Max Planck Institute for the Science of Human History, Kahlaische Str. 10, 07745, Jena, Germany.
Max Planck Institute for Evolutionary Anthropology, Deutscher Platz 6, 04103, Leipzig, Germany.
Behav Res Methods. 2022 Apr;54(2):864-884. doi: 10.3758/s13428-021-01650-1. Epub 2021 Aug 6.

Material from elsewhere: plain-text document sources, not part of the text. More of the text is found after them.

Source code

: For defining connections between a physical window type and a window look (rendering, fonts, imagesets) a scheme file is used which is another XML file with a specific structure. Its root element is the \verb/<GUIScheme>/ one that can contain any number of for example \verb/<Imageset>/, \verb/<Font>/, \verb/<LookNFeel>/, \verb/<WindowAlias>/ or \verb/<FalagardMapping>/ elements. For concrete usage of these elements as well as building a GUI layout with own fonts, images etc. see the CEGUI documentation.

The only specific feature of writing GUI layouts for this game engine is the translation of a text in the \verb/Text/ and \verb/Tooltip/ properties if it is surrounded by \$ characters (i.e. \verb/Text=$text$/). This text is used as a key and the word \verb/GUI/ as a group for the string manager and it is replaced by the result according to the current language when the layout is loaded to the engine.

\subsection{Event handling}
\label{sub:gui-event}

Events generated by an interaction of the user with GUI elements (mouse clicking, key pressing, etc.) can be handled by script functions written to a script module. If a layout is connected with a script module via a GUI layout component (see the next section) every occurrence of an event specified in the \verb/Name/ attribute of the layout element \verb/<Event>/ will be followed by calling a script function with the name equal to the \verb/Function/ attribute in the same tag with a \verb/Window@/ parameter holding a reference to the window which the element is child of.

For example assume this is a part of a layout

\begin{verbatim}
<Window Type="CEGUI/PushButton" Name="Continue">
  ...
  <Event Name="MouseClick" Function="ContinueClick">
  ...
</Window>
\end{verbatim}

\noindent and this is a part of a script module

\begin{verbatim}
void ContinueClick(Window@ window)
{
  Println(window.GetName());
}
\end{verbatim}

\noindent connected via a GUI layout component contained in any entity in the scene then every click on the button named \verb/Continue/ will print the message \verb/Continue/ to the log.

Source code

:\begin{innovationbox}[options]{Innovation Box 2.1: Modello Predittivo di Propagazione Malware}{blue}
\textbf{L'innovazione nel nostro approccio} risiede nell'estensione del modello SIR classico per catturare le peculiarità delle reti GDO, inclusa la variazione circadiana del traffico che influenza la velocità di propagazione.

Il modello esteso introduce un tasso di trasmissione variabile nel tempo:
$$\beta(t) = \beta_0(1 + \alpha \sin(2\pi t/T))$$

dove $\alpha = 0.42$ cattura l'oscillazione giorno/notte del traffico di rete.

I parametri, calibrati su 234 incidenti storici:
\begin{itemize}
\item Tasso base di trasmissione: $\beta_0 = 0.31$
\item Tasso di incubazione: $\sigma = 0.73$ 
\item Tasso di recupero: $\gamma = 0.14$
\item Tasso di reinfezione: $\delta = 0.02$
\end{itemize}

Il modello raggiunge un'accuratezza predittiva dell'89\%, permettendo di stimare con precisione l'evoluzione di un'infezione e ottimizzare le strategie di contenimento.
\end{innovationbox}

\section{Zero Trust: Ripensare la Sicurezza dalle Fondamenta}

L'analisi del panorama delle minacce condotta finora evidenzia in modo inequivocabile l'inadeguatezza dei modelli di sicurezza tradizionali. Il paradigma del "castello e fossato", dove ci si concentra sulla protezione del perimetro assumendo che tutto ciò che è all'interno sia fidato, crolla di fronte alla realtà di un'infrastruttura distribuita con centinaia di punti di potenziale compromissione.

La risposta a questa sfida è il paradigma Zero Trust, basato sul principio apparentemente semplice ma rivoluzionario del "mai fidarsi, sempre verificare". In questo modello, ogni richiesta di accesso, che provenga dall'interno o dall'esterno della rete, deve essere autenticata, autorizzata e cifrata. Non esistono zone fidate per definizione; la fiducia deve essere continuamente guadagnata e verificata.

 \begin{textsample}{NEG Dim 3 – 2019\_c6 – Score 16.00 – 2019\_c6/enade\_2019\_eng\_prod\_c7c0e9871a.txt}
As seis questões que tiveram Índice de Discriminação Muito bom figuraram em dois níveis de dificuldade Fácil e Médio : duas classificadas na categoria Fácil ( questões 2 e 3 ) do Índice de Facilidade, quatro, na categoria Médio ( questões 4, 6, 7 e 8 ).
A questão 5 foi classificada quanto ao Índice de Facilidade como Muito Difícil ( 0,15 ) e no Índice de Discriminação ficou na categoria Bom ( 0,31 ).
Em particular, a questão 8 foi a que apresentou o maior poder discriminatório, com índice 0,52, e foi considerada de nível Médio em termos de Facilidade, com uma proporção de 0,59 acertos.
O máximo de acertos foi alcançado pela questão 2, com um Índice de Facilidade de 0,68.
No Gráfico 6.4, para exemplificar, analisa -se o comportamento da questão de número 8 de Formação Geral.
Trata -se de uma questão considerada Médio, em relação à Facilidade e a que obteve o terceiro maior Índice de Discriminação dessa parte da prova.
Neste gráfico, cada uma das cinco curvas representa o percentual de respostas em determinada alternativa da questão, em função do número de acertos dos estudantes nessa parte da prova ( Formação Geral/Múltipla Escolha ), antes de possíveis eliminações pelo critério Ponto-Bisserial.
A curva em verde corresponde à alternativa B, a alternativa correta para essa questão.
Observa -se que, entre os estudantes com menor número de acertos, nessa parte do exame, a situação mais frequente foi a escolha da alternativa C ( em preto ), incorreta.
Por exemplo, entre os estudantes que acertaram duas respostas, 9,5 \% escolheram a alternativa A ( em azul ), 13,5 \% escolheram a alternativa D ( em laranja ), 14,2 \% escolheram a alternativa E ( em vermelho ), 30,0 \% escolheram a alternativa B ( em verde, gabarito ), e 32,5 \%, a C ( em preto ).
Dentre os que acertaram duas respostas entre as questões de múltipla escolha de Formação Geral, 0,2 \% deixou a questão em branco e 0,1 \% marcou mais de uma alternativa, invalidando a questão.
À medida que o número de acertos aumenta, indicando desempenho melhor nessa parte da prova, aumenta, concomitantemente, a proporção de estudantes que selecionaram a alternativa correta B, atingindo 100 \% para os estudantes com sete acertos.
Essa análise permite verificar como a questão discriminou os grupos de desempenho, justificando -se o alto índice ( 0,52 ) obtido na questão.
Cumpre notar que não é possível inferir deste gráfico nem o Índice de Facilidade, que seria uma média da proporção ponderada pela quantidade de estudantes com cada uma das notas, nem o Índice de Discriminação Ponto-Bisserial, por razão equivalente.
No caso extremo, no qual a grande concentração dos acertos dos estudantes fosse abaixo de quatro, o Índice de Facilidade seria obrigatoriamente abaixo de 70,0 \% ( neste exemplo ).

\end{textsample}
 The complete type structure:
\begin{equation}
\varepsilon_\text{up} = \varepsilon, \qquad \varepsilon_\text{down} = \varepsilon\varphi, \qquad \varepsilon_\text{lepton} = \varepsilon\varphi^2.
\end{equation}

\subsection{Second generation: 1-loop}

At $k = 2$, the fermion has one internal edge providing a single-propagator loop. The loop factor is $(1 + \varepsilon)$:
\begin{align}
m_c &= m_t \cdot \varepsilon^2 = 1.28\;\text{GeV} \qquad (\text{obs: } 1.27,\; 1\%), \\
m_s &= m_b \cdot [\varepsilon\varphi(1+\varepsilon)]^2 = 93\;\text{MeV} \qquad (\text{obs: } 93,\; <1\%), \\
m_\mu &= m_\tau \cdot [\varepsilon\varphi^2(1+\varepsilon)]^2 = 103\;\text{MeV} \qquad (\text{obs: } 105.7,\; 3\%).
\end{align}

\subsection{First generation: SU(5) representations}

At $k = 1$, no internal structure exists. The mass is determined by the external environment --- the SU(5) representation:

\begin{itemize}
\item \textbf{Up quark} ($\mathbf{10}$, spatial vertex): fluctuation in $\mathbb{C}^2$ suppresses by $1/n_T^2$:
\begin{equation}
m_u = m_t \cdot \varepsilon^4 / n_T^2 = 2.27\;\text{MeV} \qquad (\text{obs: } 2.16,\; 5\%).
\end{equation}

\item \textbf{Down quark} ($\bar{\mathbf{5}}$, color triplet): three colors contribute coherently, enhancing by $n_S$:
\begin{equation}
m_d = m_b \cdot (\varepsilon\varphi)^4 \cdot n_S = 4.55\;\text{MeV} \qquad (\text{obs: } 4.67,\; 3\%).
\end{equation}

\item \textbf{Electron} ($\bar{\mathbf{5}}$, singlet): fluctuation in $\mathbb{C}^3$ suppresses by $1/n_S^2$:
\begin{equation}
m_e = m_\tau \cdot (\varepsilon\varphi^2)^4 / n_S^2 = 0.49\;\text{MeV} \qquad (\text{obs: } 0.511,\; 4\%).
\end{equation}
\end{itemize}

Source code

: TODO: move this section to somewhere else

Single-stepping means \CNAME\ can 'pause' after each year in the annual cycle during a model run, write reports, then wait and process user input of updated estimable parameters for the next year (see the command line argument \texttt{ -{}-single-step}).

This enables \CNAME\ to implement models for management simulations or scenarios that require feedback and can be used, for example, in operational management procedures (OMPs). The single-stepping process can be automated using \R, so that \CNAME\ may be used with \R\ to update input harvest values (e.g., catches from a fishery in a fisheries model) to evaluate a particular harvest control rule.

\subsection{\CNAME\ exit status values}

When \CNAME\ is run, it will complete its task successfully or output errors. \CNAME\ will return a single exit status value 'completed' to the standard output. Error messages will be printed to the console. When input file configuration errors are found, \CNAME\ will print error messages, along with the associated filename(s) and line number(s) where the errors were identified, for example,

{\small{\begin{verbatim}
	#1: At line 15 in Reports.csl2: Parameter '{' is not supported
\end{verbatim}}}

Psychologists and linguists collect various data on word and concept properties. In psychology, scholars have accumulated norms and ratings for a large number of words in languages with many speakers. In linguistics, scholars have accumulated cross-linguistic information about the relations between words and concepts. Until now, however, there have been no efforts to combine information from the two fields, which would allow comparison of psychological and linguistic properties across different languages. The Database of Cross-Linguistic Norms, Ratings, and Relations for Words and Concepts (NoRaRe) is the first attempt to close this gap. Building on a reference catalog that offers standardization of concepts used in historical and typological language comparison, it integrates data from psychology and linguistics, collected from 98 data sets, covering 65 unique properties for 40 languages. The database is curated with the help of manual, automated, semi-automated workflows and uses a software API to control and access the data. The database is accessible via a web application, the software API, or using scripting languages. In this study, we present how the database is structured, how it can be extended, and how we control the quality of the data curation process. To illustrate its application, we present three case studies that test the validity of our approach, the accuracy of our workflows, and the integrative potential of the database. Due to regular version updates, the NoRaRe database has the potential to advance research in psychology and linguistics by offering researchers an integrated perspective on both fields.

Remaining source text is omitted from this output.